[Dataset content]
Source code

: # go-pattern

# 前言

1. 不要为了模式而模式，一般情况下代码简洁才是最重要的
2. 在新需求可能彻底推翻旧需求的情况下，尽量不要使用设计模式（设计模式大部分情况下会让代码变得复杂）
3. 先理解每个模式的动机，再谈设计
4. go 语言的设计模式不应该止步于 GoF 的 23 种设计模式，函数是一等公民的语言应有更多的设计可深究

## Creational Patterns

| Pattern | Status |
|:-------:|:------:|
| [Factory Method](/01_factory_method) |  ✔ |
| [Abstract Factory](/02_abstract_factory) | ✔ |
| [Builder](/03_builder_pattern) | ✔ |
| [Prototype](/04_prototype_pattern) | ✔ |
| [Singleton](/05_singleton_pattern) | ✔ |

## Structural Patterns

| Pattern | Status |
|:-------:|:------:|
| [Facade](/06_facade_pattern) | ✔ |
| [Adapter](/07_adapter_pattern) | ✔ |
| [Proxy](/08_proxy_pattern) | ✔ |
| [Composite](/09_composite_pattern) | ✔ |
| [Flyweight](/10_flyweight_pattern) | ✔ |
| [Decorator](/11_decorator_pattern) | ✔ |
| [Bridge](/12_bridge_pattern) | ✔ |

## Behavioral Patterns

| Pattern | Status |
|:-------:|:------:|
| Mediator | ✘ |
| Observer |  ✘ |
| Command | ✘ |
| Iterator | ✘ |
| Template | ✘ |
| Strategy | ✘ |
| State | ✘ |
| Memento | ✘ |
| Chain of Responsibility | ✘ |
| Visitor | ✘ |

* * *

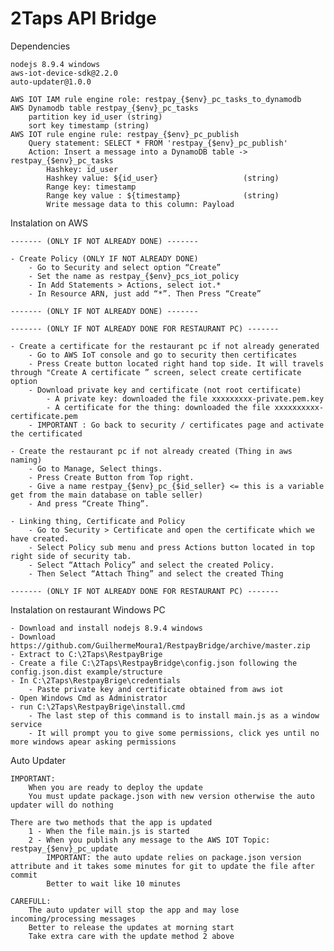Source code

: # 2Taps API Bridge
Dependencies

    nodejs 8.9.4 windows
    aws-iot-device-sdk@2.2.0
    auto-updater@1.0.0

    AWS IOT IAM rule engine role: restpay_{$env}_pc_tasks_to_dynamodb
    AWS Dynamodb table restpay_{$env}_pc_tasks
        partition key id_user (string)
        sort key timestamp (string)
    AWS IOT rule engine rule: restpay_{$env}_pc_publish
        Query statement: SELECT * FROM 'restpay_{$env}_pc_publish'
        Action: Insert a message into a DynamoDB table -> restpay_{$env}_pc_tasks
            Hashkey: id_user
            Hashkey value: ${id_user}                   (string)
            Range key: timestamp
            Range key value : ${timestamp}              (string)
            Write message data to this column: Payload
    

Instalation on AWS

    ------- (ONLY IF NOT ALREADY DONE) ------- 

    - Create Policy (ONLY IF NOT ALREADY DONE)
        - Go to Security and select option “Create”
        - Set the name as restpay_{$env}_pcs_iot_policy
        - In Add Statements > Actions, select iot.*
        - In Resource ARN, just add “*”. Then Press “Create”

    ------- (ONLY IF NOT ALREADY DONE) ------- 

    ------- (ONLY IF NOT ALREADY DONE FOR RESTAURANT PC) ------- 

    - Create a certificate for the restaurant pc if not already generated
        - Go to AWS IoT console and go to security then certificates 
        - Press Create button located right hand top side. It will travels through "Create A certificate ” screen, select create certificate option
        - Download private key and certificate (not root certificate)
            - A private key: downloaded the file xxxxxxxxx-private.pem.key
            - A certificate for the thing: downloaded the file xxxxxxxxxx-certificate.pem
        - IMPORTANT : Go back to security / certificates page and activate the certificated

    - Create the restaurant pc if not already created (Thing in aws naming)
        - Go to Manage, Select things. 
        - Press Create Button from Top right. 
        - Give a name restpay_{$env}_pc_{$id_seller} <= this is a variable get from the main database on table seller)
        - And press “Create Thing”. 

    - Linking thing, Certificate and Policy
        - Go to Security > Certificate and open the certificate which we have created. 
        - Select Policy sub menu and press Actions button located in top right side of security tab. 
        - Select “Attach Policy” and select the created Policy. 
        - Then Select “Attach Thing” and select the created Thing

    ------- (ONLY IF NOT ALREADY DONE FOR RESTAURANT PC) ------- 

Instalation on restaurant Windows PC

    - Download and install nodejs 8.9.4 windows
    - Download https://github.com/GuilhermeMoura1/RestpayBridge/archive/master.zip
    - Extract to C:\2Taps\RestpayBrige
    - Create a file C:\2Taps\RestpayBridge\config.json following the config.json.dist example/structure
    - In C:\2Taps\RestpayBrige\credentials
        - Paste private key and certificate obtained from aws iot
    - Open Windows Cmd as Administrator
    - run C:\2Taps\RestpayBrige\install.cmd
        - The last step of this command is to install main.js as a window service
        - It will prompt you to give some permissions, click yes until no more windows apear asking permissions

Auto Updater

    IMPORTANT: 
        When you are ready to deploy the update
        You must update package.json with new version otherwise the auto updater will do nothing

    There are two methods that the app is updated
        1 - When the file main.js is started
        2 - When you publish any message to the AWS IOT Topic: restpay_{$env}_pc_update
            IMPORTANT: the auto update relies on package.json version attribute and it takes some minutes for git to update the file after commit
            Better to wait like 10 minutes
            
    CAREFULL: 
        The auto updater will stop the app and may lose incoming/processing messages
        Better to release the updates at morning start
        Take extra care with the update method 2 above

[What you need to do]
Retype exactly the lines above, from the one with "[Decorator](/11_decorator_pattern) | ✔ |" through the one with "Visitor | ✘ |", inclusive.

[Solution for this task]
| [Decorator](/11_decorator_pattern) | ✔ |
| [Bridge](/12_bridge_pattern) | ✔ |

## Behavioral Patterns

| Pattern | Status |
|:-------:|:------:|
| Mediator | ✘ |
| Observer |  ✘ |
| Command | ✘ |
| Iterator | ✘ |
| Template | ✘ |
| Strategy | ✘ |
| State | ✘ |
| Memento | ✘ |
| Chain of Responsibility | ✘ |
| Visitor | ✘ |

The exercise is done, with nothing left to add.